第38話3-13大魔導士杯第二戦目その三

3-13大魔導士杯第二戦目その三



 大魔導士杯二戦目の本日、競技場ではあと半分のチームが対戦の順番を待っていた。



 今回のお題は海水路の障害物レース。

 お約束の水着はまだしも、今までの状況を見るとそれ以外のサービス満点な状況となっている。


 ふと観客席を見れば、何故か男性が多い。

 それに第二回戦からは観客入場数が多い為、優先権を得るために観客は入場料払っているらしい。

 


 生徒会よ、いったい何やってんだ?



 俺たちの出番は最後。

 対戦相手はサージム大陸南方都市スィーフチーム。

 サージ君が持ってきた資料を見ると、女性ばっかのチーム。

 イリナ=タルトという女性をリーダーにミネルバ=ダボシー、プルス=ピース、アクアス=ミレと全員が宮廷魔術師見習生らしい。

 年齢はみんな十四歳。

 成人前だね~。

 おかげで水着はワンピースでスタイルもアンナさんの比ではない。

 しかし可愛らしい彼女たちは数年後が楽しみな人材だ。


 俺は対抗チームの資料をみながら相手チームもチラ見する。

 うーん、体力的にはこちらは俺とティアナがいるからちょっと不利か、いや、アンナさんも含めると体力は決定的にこちらが不利。

 そうすると上手く魔術を使いながら行かなきゃか。



 そんなんことを悩んでいると次の対戦がはじまった。


 

 「それでは続いて三組目の第二回戦はじめっ!」


 生徒会長の合図で三組目がコースに突入する。

 既に今までのトラップを見ているのですんなりとクラーケンまでクリアする。

 しかし前回戦同様時間が掛かってるぞ、そろそろ海流が変わってウナギ軍団登場になる。

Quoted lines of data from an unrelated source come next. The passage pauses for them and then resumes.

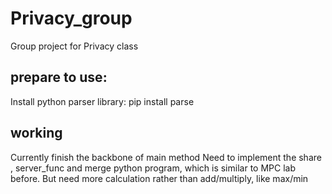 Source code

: # Privacy_group

Group project for Privacy class

## prepare to use:

Install python parser library: pip install parse

## working

Currently finish the backbone of main method
Need to implement the share , server_func and merge python program, which is similar to MPC lab before.
But need more calculation rather than add/multiply, like max/min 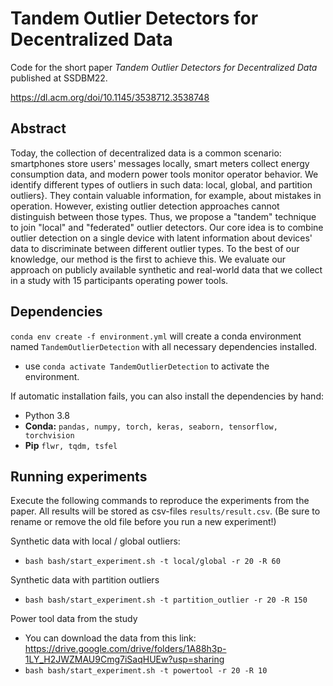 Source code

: # Tandem Outlier Detectors for Decentralized Data

Code for the short paper *Tandem Outlier Detectors for Decentralized Data* published at SSDBM22.

https://dl.acm.org/doi/10.1145/3538712.3538748

## Abstract

Today, the collection of decentralized data is a common scenario: smartphones store users' messages locally, smart meters collect energy consumption data, and modern power tools monitor operator behavior. We identify different types of outliers in such data: local, global, and partition outliers}. They contain valuable information, for example, about mistakes in operation. However, existing outlier detection approaches cannot distinguish between those types. Thus, we propose a "tandem" technique to join "local" and "federated" outlier detectors. Our core idea is to combine outlier detection on a single device with latent information about devices' data to discriminate between different outlier types. To the best of our knowledge, our method is the first to achieve this.
We evaluate our approach on publicly available synthetic and real-world data that we collect in a study with 15 participants operating power tools.

## Dependencies

`conda env create -f environment.yml` will create a conda environment named `TandemOutlierDetection` with all necessary dependencies installed.
- use `conda activate TandemOutlierDetection` to activate the environment.

If automatic installation fails, you can also install the dependencies by hand:
- Python 3.8
- **Conda:** `pandas, numpy, torch, keras, seaborn, tensorflow, torchvision`
- **Pip** `flwr, tqdm, tsfel`

## Running experiments

Execute the following commands to reproduce the experiments from the paper. All results will be stored as csv-files `results/result.csv`. (Be sure to rename or remove the old file before you run a new experiment!)

Synthetic data with local / global outliers:
- `bash bash/start_experiment.sh -t local/global -r 20 -R 60`

Synthetic data with partition outliers
- `bash bash/start_experiment.sh -t partition_outlier -r 20 -R 150`

Power tool data from the study
- You can download the data from this link: https://drive.google.com/drive/folders/1A88h3p-1LY_H2JWZMAU9Cmg7iSaqHUEw?usp=sharing
- `bash bash/start_experiment.sh -t powertool -r 20 -R 10`
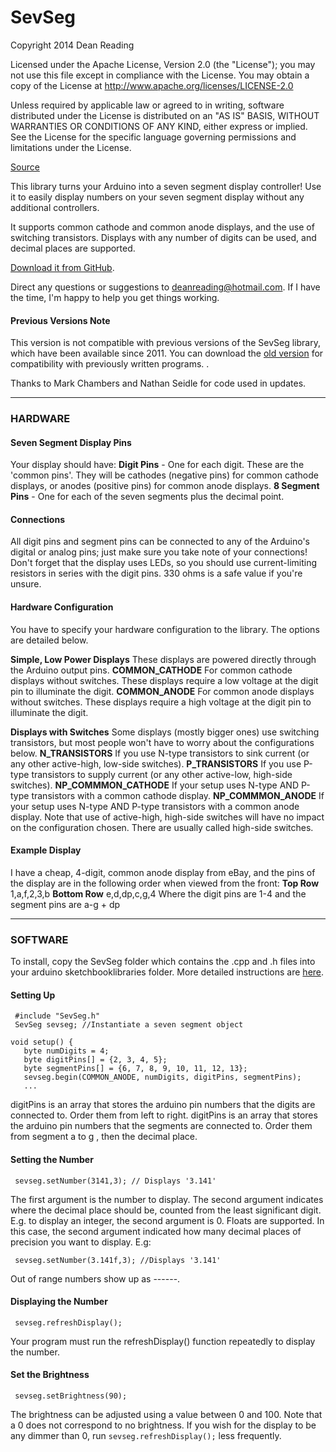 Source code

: SevSeg
======
 Copyright 2014 Dean Reading

 Licensed under the Apache License, Version 2.0 (the "License");
 you may not use this file except in compliance with the License.
 You may obtain a copy of the License at 
 http://www.apache.org/licenses/LICENSE-2.0
 
 Unless required by applicable law or agreed to in writing, software
 distributed under the License is distributed on an "AS IS" BASIS,
 WITHOUT WARRANTIES OR CONDITIONS OF ANY KIND, either express or implied.
 See the License for the specific language governing permissions and
 limitations under the License.

[Source](http://playground.arduino.cc/Main/SevenSegmentLibrary "Permalink to Arduino Playground - SevenSegmentLibrary")


This library turns your Arduino into a seven segment display controller! Use it to easily display numbers on your seven segment display without any additional controllers.

It supports common cathode and common anode displays, and the use of switching transistors. Displays with any number of digits can be used, and decimal places are supported.

[Download it from GitHub][1].

Direct any questions or suggestions to deanreading@hotmail.com. If I have the time, I'm happy to help you get things working.

#### Previous Versions Note

This version is not compatible with previous versions of the SevSeg library, which have been available since 2011. You can download the [old version][2] for compatibility with previously written programs. .

Thanks to Mark Chambers and Nathan Seidle for code used in updates.

* * *

### HARDWARE

#### Seven Segment Display Pins

Your display should have:
**Digit Pins** \- One for each digit. These are the 'common pins'. They will be cathodes (negative pins) for common cathode displays, or anodes (positive pins) for common anode displays.
**8 Segment Pins** \- One for each of the seven segments plus the decimal point.


#### Connections

All digit pins and segment pins can be connected to any of the Arduino's digital or analog pins; just make sure you take note of your connections! Don't forget that the display uses LEDs, so you should use current-limiting resistors in series with the digit pins. 330 ohms is a safe value if you're unsure.


#### Hardware Configuration

You have to specify your hardware configuration to the library. The options are detailed below.

**Simple, Low Power Displays**
These displays are powered directly through the Arduino output pins.
**COMMON_CATHODE** For common cathode displays without switches. These displays require a low voltage at the digit pin to illuminate the digit.
**COMMON_ANODE** For common anode displays without switches. These displays require a high voltage at the digit pin to illuminate the digit.

**Displays with Switches**
Some displays (mostly bigger ones) use switching transistors, but most people won't have to worry about the configurations below.
**N_TRANSISTORS** If you use N-type transistors to sink current (or any other active-high, low-side switches).
**P_TRANSISTORS** If you use P-type transistors to supply current (or any other active-low, high-side switches).
**NP_COMMMON_CATHODE** If your setup uses N-type AND P-type transistors with a common cathode display.
**NP_COMMMON_ANODE** If your setup uses N-type AND P-type transistors with a common anode display.
Note that use of active-high, high-side switches will have no impact on the configuration chosen. There are usually called high-side switches.


#### Example Display

I have a cheap, 4-digit, common anode display from eBay, and the pins of the display are in the following order when viewed from the front:
**Top Row**
1,a,f,2,3,b
**Bottom Row**
e,d,dp,c,g,4
Where the digit pins are 1-4 and the segment pins are a-g + dp

* * *

### SOFTWARE

To install, copy the SevSeg folder which contains the .cpp and .h files into your arduino sketchbooklibraries folder. More detailed instructions are [here][3].


#### Setting Up


     #include "SevSeg.h"
     SevSeg sevseg; //Instantiate a seven segment object

    void setup() {
       byte numDigits = 4;
       byte digitPins[] = {2, 3, 4, 5};
       byte segmentPins[] = {6, 7, 8, 9, 10, 11, 12, 13};
       sevseg.begin(COMMON_ANODE, numDigits, digitPins, segmentPins);
       ...


digitPins is an array that stores the arduino pin numbers that the digits are connected to. Order them from left to right.
digitPins is an array that stores the arduino pin numbers that the segments are connected to. Order them from segment a to g , then the decimal place.


#### Setting the Number


     sevseg.setNumber(3141,3); // Displays '3.141'


The first argument is the number to display. The second argument indicates where the decimal place should be, counted from the least significant digit. E.g. to display an integer, the second argument is 0.
Floats are supported. In this case, the second argument indicated how many decimal places of precision you want to display. E.g:



     sevseg.setNumber(3.141f,3); //Displays '3.141'


Out of range numbers show up as ------.

#### Displaying the Number


     sevseg.refreshDisplay();


Your program must run the refreshDisplay() function repeatedly to display the number.


#### Set the Brightness


     sevseg.setBrightness(90);


The brightness can be adjusted using a value between 0 and 100.
Note that a 0 does not correspond to no brightness. If you wish for the display to be any dimmer than 0, run `sevseg.refreshDisplay();` less frequently.

[1]: https://github.com/DeanIsMe/SevSeg
[2]: https://docs.google.com/file/d/0Bwrp4uluZCpNdE9oWTY0M3BncTA/edit?usp=sharing
[3]: http://arduino.cc/en/Guide/Libraries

 今回競技で対戦しているチームは東イージム大陸のドドス共和国と西ウェージム大陸ノルウェン国。


 ドドス共和国は男性三人に女性一人、ノルウェン国は女性二人男性二人のチームだ。

 両チームともに成人以上に見える。

 

 流石に両チームとも対策を取っているようで、ドドスなんかウナギが来た瞬間なんと身体に石化魔法をかけたよ!

 しかも頭だけ残して!

 あれって解除できるのかよと不安になるものの、男三人ものもだえる姿は見たくない。

 

 ノルウェンは純粋に自分の手にプロテクションの魔法をかけてその絶対防壁を駆使してウナギが入ってこれないように通路に菱形の城壁を組み立てた。

 

 ここでミソなのは自分の手のひらにプロテクションという強化魔法をかけたと言う事。

 俺もずっと考えていたのだけど、人体にかけられる魔法は使い方によっては強化と受け止められる。

 なのでジャッジの司会である生徒会長ロザリナさんを見ると・・・


 「おおっっと!両チームともに通常は自身の身体にかけない魔法を発動した!!これは人体にかけられた魔法なので有効です!さあ、どれだけ維持できるか、魔力は足りるのかぁ!!?」


 

 うん、やっぱり人体にかかってさえいれば良いらしい。



 時間が過ぎ、海流が変わってウナギ、ナマコが終わった。

 

 一旦流れが止まったそのすきに両チームとも急いで前進するも、次の海流が始まった。!!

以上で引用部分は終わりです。